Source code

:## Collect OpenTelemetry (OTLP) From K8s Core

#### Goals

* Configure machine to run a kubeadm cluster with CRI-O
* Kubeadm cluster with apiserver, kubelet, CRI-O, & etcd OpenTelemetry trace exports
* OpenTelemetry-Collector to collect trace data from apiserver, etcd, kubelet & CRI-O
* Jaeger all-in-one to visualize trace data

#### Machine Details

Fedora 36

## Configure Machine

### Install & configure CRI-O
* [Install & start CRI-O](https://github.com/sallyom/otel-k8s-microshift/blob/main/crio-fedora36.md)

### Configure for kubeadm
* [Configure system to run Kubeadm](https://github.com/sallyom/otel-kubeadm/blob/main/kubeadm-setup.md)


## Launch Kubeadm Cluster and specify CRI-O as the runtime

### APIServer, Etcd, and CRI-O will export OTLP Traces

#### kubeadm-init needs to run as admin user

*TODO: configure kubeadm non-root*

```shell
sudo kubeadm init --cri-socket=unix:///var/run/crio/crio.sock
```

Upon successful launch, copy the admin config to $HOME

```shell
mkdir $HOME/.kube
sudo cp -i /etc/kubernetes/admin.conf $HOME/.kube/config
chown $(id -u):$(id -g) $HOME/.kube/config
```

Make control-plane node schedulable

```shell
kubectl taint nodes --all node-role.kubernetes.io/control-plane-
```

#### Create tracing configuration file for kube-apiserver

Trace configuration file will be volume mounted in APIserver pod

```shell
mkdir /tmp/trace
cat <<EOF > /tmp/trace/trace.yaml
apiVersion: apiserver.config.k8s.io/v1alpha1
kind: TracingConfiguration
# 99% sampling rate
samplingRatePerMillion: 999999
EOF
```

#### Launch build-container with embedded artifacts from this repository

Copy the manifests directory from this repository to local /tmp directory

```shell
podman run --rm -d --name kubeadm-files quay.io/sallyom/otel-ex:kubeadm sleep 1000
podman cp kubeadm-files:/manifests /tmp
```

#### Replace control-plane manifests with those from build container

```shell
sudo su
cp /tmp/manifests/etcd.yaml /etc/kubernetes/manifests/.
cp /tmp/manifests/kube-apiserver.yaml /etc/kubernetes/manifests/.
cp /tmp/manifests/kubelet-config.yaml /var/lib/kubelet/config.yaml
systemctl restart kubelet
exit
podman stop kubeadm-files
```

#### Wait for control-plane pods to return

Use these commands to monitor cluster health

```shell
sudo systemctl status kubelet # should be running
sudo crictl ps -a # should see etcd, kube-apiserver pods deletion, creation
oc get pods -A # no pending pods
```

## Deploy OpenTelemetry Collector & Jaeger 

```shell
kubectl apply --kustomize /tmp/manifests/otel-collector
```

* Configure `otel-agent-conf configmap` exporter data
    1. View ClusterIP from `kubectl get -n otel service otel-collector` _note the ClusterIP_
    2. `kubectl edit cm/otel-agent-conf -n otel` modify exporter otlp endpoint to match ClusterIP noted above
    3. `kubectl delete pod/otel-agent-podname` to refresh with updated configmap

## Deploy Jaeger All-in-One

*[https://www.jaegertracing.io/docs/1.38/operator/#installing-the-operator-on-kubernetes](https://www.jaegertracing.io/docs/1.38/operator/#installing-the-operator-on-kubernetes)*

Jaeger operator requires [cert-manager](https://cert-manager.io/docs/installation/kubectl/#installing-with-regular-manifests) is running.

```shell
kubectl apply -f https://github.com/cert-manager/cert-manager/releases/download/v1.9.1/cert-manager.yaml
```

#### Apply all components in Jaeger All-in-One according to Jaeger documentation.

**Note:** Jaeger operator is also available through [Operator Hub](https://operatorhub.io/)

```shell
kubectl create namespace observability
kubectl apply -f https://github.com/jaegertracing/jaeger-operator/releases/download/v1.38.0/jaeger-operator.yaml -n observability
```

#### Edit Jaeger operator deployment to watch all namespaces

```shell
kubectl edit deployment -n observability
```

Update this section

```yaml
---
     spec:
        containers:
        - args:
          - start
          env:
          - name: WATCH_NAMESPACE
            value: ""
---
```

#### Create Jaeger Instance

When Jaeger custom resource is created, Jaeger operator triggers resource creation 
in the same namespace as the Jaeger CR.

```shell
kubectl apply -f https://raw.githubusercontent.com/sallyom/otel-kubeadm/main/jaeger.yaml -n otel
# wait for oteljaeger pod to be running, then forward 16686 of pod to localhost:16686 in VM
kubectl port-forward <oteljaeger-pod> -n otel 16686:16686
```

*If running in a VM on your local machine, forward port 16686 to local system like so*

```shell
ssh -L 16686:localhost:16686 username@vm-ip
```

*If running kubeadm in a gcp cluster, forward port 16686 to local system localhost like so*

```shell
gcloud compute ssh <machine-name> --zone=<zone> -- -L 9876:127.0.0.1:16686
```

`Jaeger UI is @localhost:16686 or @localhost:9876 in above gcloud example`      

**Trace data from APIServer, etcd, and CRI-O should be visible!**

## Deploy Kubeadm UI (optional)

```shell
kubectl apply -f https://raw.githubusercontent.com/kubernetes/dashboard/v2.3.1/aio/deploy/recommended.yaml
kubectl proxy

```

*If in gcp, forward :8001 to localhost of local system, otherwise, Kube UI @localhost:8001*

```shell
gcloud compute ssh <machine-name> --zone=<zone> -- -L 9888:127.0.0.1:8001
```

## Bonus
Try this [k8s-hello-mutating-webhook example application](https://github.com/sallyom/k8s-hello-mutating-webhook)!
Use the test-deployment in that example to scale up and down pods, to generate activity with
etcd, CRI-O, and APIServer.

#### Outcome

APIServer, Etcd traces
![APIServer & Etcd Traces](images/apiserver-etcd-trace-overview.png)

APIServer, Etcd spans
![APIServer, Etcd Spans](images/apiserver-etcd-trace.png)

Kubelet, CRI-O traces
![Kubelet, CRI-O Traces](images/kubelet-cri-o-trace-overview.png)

...

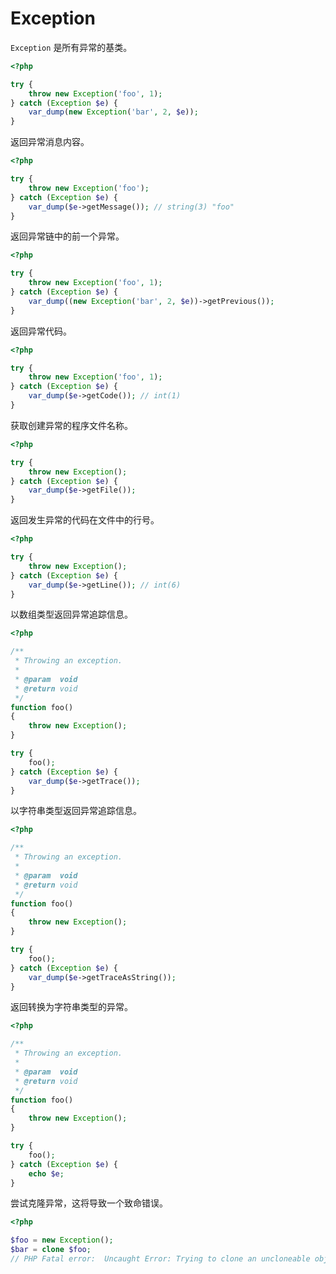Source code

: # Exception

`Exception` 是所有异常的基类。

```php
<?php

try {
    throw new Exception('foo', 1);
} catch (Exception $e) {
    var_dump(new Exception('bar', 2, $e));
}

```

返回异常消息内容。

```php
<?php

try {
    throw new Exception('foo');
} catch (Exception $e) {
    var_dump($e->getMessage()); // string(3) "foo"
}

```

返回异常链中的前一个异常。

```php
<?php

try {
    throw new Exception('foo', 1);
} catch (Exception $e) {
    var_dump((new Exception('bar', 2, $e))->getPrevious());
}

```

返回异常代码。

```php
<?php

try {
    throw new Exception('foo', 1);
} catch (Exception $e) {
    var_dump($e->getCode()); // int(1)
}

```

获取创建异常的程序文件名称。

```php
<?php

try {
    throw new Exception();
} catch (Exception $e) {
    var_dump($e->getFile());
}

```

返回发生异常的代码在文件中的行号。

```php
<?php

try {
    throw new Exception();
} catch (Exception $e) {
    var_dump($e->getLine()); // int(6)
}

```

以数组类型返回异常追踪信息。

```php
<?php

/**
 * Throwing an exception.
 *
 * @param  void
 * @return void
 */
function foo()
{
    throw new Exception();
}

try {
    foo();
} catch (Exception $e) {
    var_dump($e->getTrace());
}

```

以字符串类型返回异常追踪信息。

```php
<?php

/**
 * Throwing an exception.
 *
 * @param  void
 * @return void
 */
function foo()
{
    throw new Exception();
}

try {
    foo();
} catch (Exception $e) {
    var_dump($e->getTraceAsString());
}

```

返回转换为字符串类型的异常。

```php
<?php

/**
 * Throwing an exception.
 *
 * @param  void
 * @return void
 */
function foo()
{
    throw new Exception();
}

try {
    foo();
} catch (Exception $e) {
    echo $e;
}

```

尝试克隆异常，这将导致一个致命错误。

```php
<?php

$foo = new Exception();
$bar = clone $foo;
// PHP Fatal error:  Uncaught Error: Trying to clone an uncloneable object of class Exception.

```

■ Required action: Scan the records above for the word "pods". Copy each line that has it.

■ Solution to this task:
#### Wait for control-plane pods to return
sudo crictl ps -a # should see etcd, kube-apiserver pods deletion, creation
oc get pods -A # no pending pods
Use the test-deployment in that example to scale up and down pods, to generate activity with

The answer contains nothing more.